Records excerpted from a collection:

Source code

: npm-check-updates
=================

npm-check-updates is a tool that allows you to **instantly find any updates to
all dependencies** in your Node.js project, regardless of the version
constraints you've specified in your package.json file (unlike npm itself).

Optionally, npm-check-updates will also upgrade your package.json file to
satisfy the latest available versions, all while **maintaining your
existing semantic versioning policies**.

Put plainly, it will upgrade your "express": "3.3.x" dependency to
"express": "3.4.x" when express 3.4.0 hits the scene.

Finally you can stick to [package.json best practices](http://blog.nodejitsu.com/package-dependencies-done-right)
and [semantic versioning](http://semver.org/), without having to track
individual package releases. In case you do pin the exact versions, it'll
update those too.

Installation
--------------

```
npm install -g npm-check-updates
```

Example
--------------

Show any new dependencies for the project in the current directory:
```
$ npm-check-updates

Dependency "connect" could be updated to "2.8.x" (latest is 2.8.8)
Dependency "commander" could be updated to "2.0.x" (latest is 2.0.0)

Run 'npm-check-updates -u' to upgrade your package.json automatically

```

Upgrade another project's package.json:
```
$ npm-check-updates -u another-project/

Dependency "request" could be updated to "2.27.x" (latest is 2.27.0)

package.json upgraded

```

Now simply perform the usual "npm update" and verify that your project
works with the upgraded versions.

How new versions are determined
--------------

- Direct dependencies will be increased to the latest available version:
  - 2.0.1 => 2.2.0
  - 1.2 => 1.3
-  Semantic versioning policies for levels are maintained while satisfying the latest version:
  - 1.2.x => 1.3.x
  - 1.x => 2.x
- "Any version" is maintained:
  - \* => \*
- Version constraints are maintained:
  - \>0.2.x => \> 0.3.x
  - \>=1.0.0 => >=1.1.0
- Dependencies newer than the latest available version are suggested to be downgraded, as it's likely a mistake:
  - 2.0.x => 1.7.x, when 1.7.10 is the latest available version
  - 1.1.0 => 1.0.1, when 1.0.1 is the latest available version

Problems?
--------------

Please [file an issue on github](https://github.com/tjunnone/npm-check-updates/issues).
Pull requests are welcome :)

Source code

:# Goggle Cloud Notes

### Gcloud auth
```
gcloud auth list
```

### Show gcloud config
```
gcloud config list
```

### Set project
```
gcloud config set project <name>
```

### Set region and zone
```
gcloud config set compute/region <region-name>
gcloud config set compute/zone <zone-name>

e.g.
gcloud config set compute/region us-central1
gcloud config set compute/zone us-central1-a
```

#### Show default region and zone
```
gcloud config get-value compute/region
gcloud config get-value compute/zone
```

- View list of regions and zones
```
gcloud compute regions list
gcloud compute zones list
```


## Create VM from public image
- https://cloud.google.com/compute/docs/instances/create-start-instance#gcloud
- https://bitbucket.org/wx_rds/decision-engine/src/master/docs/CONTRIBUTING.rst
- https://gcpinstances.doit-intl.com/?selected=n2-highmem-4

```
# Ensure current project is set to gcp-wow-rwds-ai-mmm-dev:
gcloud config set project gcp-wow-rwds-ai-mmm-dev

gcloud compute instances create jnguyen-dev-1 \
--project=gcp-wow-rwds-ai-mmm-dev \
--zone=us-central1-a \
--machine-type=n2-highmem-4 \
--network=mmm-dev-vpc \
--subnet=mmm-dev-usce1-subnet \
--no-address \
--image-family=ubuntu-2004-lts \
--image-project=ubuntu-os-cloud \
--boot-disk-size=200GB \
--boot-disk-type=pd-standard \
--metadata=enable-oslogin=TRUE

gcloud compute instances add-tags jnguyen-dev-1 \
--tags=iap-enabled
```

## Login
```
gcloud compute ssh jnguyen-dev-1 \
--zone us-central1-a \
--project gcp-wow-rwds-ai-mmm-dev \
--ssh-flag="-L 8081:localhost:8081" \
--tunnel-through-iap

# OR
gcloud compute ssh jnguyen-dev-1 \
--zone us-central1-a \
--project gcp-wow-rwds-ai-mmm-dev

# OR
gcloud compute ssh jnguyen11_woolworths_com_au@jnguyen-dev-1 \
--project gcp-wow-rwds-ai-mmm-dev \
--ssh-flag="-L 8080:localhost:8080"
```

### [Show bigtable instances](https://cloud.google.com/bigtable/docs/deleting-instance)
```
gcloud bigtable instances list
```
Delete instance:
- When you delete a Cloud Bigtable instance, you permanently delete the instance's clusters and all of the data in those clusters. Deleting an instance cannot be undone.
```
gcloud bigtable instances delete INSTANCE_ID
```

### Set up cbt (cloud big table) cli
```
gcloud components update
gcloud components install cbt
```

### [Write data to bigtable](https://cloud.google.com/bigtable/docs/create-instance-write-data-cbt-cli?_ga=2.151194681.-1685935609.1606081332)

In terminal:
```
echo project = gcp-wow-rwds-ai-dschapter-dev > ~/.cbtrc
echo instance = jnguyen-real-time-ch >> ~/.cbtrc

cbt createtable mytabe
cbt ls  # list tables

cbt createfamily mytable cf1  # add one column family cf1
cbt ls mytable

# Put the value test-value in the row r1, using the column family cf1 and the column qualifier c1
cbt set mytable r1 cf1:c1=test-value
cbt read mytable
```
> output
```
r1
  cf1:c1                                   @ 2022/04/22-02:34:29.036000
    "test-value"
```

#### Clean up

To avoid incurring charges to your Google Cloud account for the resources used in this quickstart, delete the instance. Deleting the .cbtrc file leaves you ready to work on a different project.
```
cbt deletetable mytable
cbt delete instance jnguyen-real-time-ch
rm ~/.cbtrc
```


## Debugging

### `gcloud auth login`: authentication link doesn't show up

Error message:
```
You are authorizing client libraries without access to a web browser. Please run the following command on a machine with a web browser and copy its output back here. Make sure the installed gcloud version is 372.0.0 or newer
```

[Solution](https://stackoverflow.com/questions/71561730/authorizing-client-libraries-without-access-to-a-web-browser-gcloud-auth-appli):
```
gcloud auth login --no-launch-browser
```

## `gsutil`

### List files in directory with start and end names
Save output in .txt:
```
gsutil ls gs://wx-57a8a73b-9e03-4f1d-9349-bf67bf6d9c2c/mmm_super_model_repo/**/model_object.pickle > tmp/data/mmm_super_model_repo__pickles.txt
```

> _Your assignment_
Each entry must be set down exactly as it appears.

> _Final answer_
Source code

: npm-check-updates
=================

npm-check-updates is a tool that allows you to **instantly find any updates to
all dependencies** in your Node.js project, regardless of the version
constraints you've specified in your package.json file (unlike npm itself).

Optionally, npm-check-updates will also upgrade your package.json file to
satisfy the latest available versions, all while **maintaining your
existing semantic versioning policies**.

Put plainly, it will upgrade your "express": "3.3.x" dependency to
"express": "3.4.x" when express 3.4.0 hits the scene.

Finally you can stick to [package.json best practices](http://blog.nodejitsu.com/package-dependencies-done-right)
and [semantic versioning](http://semver.org/), without having to track
individual package releases. In case you do pin the exact versions, it'll
update those too.

Installation
--------------

```
npm install -g npm-check-updates
```

Example
--------------

Show any new dependencies for the project in the current directory:
```
$ npm-check-updates

Dependency "connect" could be updated to "2.8.x" (latest is 2.8.8)
Dependency "commander" could be updated to "2.0.x" (latest is 2.0.0)

Run 'npm-check-updates -u' to upgrade your package.json automatically

```

Upgrade another project's package.json:
```
$ npm-check-updates -u another-project/

Dependency "request" could be updated to "2.27.x" (latest is 2.27.0)

package.json upgraded

```

Now simply perform the usual "npm update" and verify that your project
works with the upgraded versions.

How new versions are determined
--------------

- Direct dependencies will be increased to the latest available version:
  - 2.0.1 => 2.2.0
  - 1.2 => 1.3
-  Semantic versioning policies for levels are maintained while satisfying the latest version:
  - 1.2.x => 1.3.x
  - 1.x => 2.x
- "Any version" is maintained:
  - \* => \*
- Version constraints are maintained:
  - \>0.2.x => \> 0.3.x
  - \>=1.0.0 => >=1.1.0
- Dependencies newer than the latest available version are suggested to be downgraded, as it's likely a mistake:
  - 2.0.x => 1.7.x, when 1.7.10 is the latest available version
  - 1.1.0 => 1.0.1, when 1.0.1 is the latest available version

Problems?
--------------

Please [file an issue on github](https://github.com/tjunnone/npm-check-updates/issues).
Pull requests are welcome :)

Source code

:# Goggle Cloud Notes

### Gcloud auth
```
gcloud auth list
```

### Show gcloud config
```
gcloud config list
```

### Set project
```
gcloud config set project <name>
```

### Set region and zone
```
gcloud config set compute/region <region-name>
gcloud config set compute/zone <zone-name>

e.g.
gcloud config set compute/region us-central1
gcloud config set compute/zone us-central1-a
```

#### Show default region and zone
```
gcloud config get-value compute/region
gcloud config get-value compute/zone
```

- View list of regions and zones
```
gcloud compute regions list
gcloud compute zones list
```


## Create VM from public image
- https://cloud.google.com/compute/docs/instances/create-start-instance#gcloud
- https://bitbucket.org/wx_rds/decision-engine/src/master/docs/CONTRIBUTING.rst
- https://gcpinstances.doit-intl.com/?selected=n2-highmem-4

```
# Ensure current project is set to gcp-wow-rwds-ai-mmm-dev:
gcloud config set project gcp-wow-rwds-ai-mmm-dev

gcloud compute instances create jnguyen-dev-1 \
--project=gcp-wow-rwds-ai-mmm-dev \
--zone=us-central1-a \
--machine-type=n2-highmem-4 \
--network=mmm-dev-vpc \
--subnet=mmm-dev-usce1-subnet \
--no-address \
--image-family=ubuntu-2004-lts \
--image-project=ubuntu-os-cloud \
--boot-disk-size=200GB \
--boot-disk-type=pd-standard \
--metadata=enable-oslogin=TRUE

gcloud compute instances add-tags jnguyen-dev-1 \
--tags=iap-enabled
```

## Login
```
gcloud compute ssh jnguyen-dev-1 \
--zone us-central1-a \
--project gcp-wow-rwds-ai-mmm-dev \
--ssh-flag="-L 8081:localhost:8081" \
--tunnel-through-iap

# OR
gcloud compute ssh jnguyen-dev-1 \
--zone us-central1-a \
--project gcp-wow-rwds-ai-mmm-dev

# OR
gcloud compute ssh jnguyen11_woolworths_com_au@jnguyen-dev-1 \
--project gcp-wow-rwds-ai-mmm-dev \
--ssh-flag="-L 8080:localhost:8080"
```

### [Show bigtable instances](https://cloud.google.com/bigtable/docs/deleting-instance)
```
gcloud bigtable instances list
```
Delete instance:
- When you delete a Cloud Bigtable instance, you permanently delete the instance's clusters and all of the data in those clusters. Deleting an instance cannot be undone.
```
gcloud bigtable instances delete INSTANCE_ID
```

### Set up cbt (cloud big table) cli
```
gcloud components update
gcloud components install cbt
```

### [Write data to bigtable](https://cloud.google.com/bigtable/docs/create-instance-write-data-cbt-cli?_ga=2.151194681.-1685935609.1606081332)

In terminal:
```
echo project = gcp-wow-rwds-ai-dschapter-dev > ~/.cbtrc
echo instance = jnguyen-real-time-ch >> ~/.cbtrc

cbt createtable mytabe
cbt ls  # list tables

cbt createfamily mytable cf1  # add one column family cf1
cbt ls mytable

# Put the value test-value in the row r1, using the column family cf1 and the column qualifier c1
cbt set mytable r1 cf1:c1=test-value
cbt read mytable
```
> output
```
r1
  cf1:c1                                   @ 2022/04/22-02:34:29.036000
    "test-value"
```

#### Clean up

To avoid incurring charges to your Google Cloud account for the resources used in this quickstart, delete the instance. Deleting the .cbtrc file leaves you ready to work on a different project.
```
cbt deletetable mytable
cbt delete instance jnguyen-real-time-ch
rm ~/.cbtrc
```


## Debugging

### `gcloud auth login`: authentication link doesn't show up

Error message:
```
You are authorizing client libraries without access to a web browser. Please run the following command on a machine with a web browser and copy its output back here. Make sure the installed gcloud version is 372.0.0 or newer
```

[Solution](https://stackoverflow.com/questions/71561730/authorizing-client-libraries-without-access-to-a-web-browser-gcloud-auth-appli):
```
gcloud auth login --no-launch-browser
```

## `gsutil`

### List files in directory with start and end names
Save output in .txt:
```
gsutil ls gs://wx-57a8a73b-9e03-4f1d-9349-bf67bf6d9c2c/mmm_super_model_repo/**/model_object.pickle > tmp/data/mmm_super_model_repo__pickles.txt
```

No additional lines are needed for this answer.